Estimating Neural Orientation Distribution Fields on High Resolution Diffusion MRI Scans

TL;DR

This work proposes HashEnc, a grid-hash-encoding-based estimation of the ODF field and demonstrates its effectiveness in retaining structural and textural features and achieves a 10% enhancement in image quality while requiring 3x less computational resources than current methods.

Abstract

The Orientation Distribution Function (ODF) characterizes key brain microstructural properties and plays an important role in understanding brain structural connectivity. Recent works introduced Implicit Neural Representation (INR) based approaches to form a spatially aware continuous estimate of the ODF field and demonstrated promising results in key tasks of interest when compared to conventional discrete approaches. However, traditional INR methods face difficulties when scaling to large-scale images, such as modern ultra-high-resolution MRI scans, posing challenges in learning fine structures as well as inefficiencies in training and inference speed. In this work, we propose HashEnc, a grid-hash-encoding-based estimation of the ODF field and demonstrate its effectiveness in retaining structural and textural features. We show that HashEnc achieves a 10% enhancement in image quality while requiring 3x less computational resources than current methods. Our code can be found at https://github.com/MunzerDw/NODF-HashEnc.
Paper Structure (24 sections, 4 equations, 8 figures, 2 tables)

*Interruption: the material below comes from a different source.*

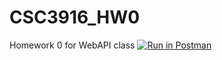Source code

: # CSC3916_HW0
Homework 0 for WebAPI class
[![Run in Postman](https://run.pstmn.io/button.svg)](https://app.getpostman.com/run-collection/9f743faf93e95d708a00)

This paper contains 24 sections, 4 equations, 8 figures, 2 tables.

Figures (8)

  • Figure 1: Overview of HashEnc. 1) Given point $\boldsymbol{v}$, for each resolution grid $l$, embedding vectors of the surrounding corner points are retrieved from the lookup table by hashing their grid coordinates $t_{v,l,i}$. Then, the corner embeddings are combined into one vector via linear interpolation. The final embedding vector $t_v$ is obtained by concatenating the input coordinates $\boldsymbol{v}$ and other grid vectors $t_{v,l}$. The grid is shown in 2D instead of 3D for the sake of clarity. 2) $t_v$ is fed into a SIREN and processed by a linear layer $W$ to output the spherical harmonic coefficients $\boldsymbol{c}(\boldsymbol{v})$.
  • Figure 2: GFA reconstruction images from a sagittal cerebellum slice at different training times with $M=70$ gradient directions. The scale on the top right indicates the degree of anisotropy of water diffusion. Included are GFA of the training image (1 session) and the 6 session average for reference. HashEnc fits a much more detailed ODF field after significantly less training time compared to SIREN.
  • Figure 3: Qualitative reconstruction examples on a small sagittal Cerebellum section, showcasing DTI images, deconvolved ODFs, and GFA uncertainty. The scale on the bottom left indicates variability in the GFA of the ODF samples. SIREN and HashEnc are trained for 10,000 and 3,000 epochs, respectively, and compared for $M=[70, 40, 20]$ gradient directions. SIREN tends to over-smooth the ODF field, particularly at $M=70$, but is more robust with fewer gradient directions. HashEnc matches the structural and textural details of the 6-session average better and exhibits less uncertainty.
  • Figure 4: DTI and GFA images of an axial slice of SIREN and HashEnc methods trained on $M=70$ gradient directions. On the right side are the DTI and GFA images of the 6 session average and 1 session. For each of the SIREN and HashEnc images we report the FSIM score to the 6 session average. We also highlight a small section indicated by the red box to demonstrate the over-smoothing effect of SIREN in comparison to the other images. HashEnc shows a better structural similarity to the 6 session average, indicated both visually and by the higher FSIM score.
  • Figure 5: Cerebellum DTI and GFA images of HashEnc method with different resolutions levels $n$ and lookup table sizes $2^m$. Right are the 6 session average and 1 session images. We report the FSIM score of every image to the 6 session average on the bottom right corner. Based on the FSIM score, the network configuration of $n=14$ and $m=20$ shows the best structural similarity to the 6 session average.